In this post, I am going to talk about automated spelling correction. Let’s say you are writing a document on your computer, and instead of typing “morning”, you accidentally type “mornig”. If you have automated spelling correction enabled, you will probably see that “mornig” has been transformed to “morning” on its own. How does this work? How does your computer know that when you typed “mornig”, you actually meant “morning”? We are going to see how in this post.

Spelling mistakes could turn out to be real words!
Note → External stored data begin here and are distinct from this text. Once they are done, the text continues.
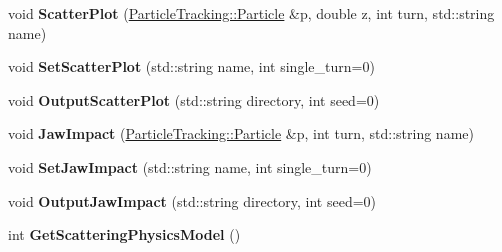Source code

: \begin{DoxyCompactItemize}
void {\bfseries Scatter\+Plot} (\hyperlink{classPSvector}{Particle\+Tracking\+::\+Particle} \&p, double z, int turn, std\+::string name)
\item 
\mbox{\label{classCollimation_1_1ScatteringModel_a8be5a13d6a070fa2cec17371012a02dd}} 
void {\bfseries Set\+Scatter\+Plot} (std\+::string name, int single\+\_\+turn=0)
\item 
\mbox{\label{classCollimation_1_1ScatteringModel_accb6dd3b9b69ae4990030ef9e5160e1e}} 
void {\bfseries Output\+Scatter\+Plot} (std\+::string directory, int seed=0)
\item 
\mbox{\label{classCollimation_1_1ScatteringModel_a252b20da3d6da6edf6ec914518fbbf2a}} 
void {\bfseries Jaw\+Impact} (\hyperlink{classPSvector}{Particle\+Tracking\+::\+Particle} \&p, int turn, std\+::string name)
\item 
\mbox{\label{classCollimation_1_1ScatteringModel_a8aaa0f301ab975acbd0fdea1c0429f45}} 
void {\bfseries Set\+Jaw\+Impact} (std\+::string name, int single\+\_\+turn=0)
\item 
\mbox{\label{classCollimation_1_1ScatteringModel_a879816da386807aefd1e1af353e29340}} 
void {\bfseries Output\+Jaw\+Impact} (std\+::string directory, int seed=0)
\item 
\mbox{\label{classCollimation_1_1ScatteringModel_acd2f8d82c9169a5b38a48fa3b5dc1be3}} 
int {\bfseries Get\+Scattering\+Physics\+Model} ()
\end{DoxyCompactItemize}
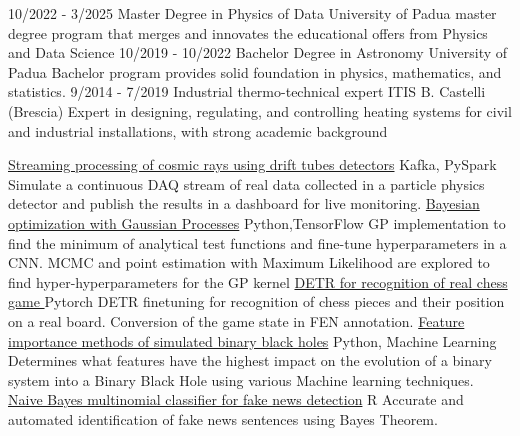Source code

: \documentclass[9pt]{developercv} %
\begin{document}
\vspace{-10 pt}
\begin{entrylist}
    \entry
		{10/2022 - 3/2025}
		{Master Degree in Physics of Data }
		{University of Padua}
		{master degree program that merges and innovates the educational offers from Physics and Data Science}
    \entry
		{10/2019 - 10/2022}
		{Bachelor Degree in Astronomy}
		{University of Padua}
		{Bachelor program provides solid foundation in physics, mathematics, and statistics.}
	\entry
		{9/2014 - 7/2019}
		{Industrial thermo-technical expert}
		{ITIS B. Castelli (Brescia)}
		{Expert in designing, regulating, and controlling heating systems for civil and industrial installations, with strong academic background}
	
\end{entrylist}


\begin{entrylist}
    \entry
		{}
		{\href{https://github.com/bhroben/Streaming-processing-of-cosmic-rays-using-drift-tubes-detectors}{Streaming processing of cosmic rays using drift tubes detectors}}
		{Kafka, PySpark}
		{
         Simulate a continuous DAQ stream of real data collected in a particle physics detector and publish the results in a dashboard for live monitoring.}
    \entry
		{}
		{\href{https://github.com/bhroben/Bayesian-Optimization-with-Gaussian-Process}{Bayesian optimization with Gaussian Processes}}
		{Python,TensorFlow}
		{%
       GP implementation to find the minimum of analytical test functions and fine-tune hyperparameters in a CNN. MCMC and point estimation with Maximum Likelihood are explored to find hyper-hyperparameters for the GP kernel}
    \entry
        {}
        {\href{https://github.com/bhroben/DETR-for-recognition-of-real-chess-game}{DETR for recognition of real chess game }}
        {Pytorch}
        {%
       DETR finetuning for recognition of chess pieces and their position on a real board. Conversion of the game state in FEN annotation.}
    \entry
		{}
		{\href{https://github.com/bhroben/Feature-importance-methods-of-simulated-binary-black-holes}{Feature importance methods of simulated binary black holes}}
		{Python, Machine Learning}
		{%
        Determines what features have the highest impact on the evolution of a binary system into a Binary Black Hole using various Machine learning  techniques.}
	\entry
		{}
		{\href{https://github.com/bhroben/Naive-Bayes-multinomial-classifier-for-fake-news-detection}{Naive Bayes multinomial classifier for fake news detection}}
		{R}
		{%
        Accurate and automated identification of fake news sentences using Bayes Theorem.}

\end{entrylist}
\end{document}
Before we actually go through how spelling correction works, let’s think about the complexity of this problem. In the previous example, “mornig” was not a real word, so we knew it had to be a spelling mistake. But what if you misspelled “college” as “collage”, or you misspelled “three” as “tree”? In these cases, the word you typed incorrectly happens to be an actual word itself! Correcting these types of errors is called real word spelling correction. On the other hand, if the error is not a real word (like “mornig” instead of “morning”), correcting those errors is called non-word spelling correction. You can see that real world spelling correction seems more difficult than non-word spelling correction because every word that you type could be an error (even if it has a correct spelling). For example, the sentence “The tree threes were tail” makes no sense because every word except “the” and “were” is an error even though they are all actual words. The actual sentence should be “The three trees were tall”. In this post, I am going to talk about non-word spelling correction with a basic approach to it.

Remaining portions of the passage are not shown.